"It’s as if . . . the President is setting the policy and the Congress is executing it. That’s just upside down." - Justice Anthony Kennedy (April 19, 2016 - Supreme Court Argument)
Dear Justice Anthony Kennedy:
Respectfully, your reported statement, itself, needs to be righted.
Who put Whom on Whose head?
Actually, the President’s policy puts the system slightly more upright. Nothing is upside down. The policy does not require Congress to do anything . . . it simply implements a small fix to the actual mess Congress has ignored, making that mess a little bit more economical and easier to manage, as well as substantially safer and realistic for all our citizens. That is the President "doing his job" — not creating any law or permanent fix to the mess that continues to exist.
Reality: It is estimated that eleven million foreign nationals are residing in the United States. Congress has allocated enough money to deport only about 400,000 people annually. Of the eleven million, about 3.7 million are parents with U.S. citizen children, parents who are doing whatever is possible, not lawful, to financially support their children and give each his or her birth right to opportunities of a U.S. citizen.

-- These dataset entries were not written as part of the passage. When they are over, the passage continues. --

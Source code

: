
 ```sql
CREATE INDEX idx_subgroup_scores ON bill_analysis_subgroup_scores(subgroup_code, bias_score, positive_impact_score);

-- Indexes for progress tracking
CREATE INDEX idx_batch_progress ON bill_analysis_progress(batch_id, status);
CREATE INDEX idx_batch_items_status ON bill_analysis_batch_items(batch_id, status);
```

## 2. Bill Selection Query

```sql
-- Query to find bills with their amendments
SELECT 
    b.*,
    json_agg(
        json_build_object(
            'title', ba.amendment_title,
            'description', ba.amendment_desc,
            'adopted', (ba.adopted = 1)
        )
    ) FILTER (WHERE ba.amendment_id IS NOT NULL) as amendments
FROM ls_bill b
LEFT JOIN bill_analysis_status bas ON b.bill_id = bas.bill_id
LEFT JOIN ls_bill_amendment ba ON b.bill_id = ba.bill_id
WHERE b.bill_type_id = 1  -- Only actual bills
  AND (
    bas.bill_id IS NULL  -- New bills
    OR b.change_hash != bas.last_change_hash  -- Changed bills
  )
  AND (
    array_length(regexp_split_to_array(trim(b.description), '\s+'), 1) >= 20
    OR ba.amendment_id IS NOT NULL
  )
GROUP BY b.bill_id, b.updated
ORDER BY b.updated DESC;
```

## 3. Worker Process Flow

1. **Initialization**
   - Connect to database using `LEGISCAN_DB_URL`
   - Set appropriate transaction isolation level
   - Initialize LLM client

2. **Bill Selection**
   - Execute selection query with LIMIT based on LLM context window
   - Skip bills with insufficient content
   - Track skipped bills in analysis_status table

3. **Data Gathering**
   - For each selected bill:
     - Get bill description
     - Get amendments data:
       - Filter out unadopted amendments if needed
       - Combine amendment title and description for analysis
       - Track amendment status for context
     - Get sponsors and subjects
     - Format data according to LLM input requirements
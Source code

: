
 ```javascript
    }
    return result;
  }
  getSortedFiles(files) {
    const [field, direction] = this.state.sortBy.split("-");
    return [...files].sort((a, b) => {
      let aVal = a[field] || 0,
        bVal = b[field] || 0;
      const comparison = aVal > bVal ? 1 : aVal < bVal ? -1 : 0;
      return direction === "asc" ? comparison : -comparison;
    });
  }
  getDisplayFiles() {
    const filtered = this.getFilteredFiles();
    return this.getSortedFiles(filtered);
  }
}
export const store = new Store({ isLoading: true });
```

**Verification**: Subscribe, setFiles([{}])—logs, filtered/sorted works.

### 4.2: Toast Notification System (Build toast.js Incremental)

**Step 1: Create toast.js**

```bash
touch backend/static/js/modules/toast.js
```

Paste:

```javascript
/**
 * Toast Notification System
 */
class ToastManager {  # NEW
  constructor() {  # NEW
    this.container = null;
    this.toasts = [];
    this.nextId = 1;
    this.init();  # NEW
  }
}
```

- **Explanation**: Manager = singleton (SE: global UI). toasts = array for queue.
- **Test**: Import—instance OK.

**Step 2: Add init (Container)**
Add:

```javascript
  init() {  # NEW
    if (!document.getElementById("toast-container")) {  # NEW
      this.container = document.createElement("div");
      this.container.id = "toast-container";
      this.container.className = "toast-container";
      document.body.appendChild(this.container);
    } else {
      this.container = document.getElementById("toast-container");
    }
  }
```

Problem: The United States and its economy cannot function as a society of two classes of people, one living openly, working, paying taxes and insurance, and the other, required by fear of family separation, hiding evidence of its very existence. This creates a society where strong families are torn apart in order to deport a parent and where consequently, for lack of resources, criminals remain in the U.S. to potentially strike again.
No Resolution: Congress has failed to create law to mitigate the problems. Yet the President, through the Department of Homeland Security still has the responsibility to execute the law, including to deport undocumented foreign nationals within the legal structure in a rational way. Thus, the problems stated above are delegated to the Department.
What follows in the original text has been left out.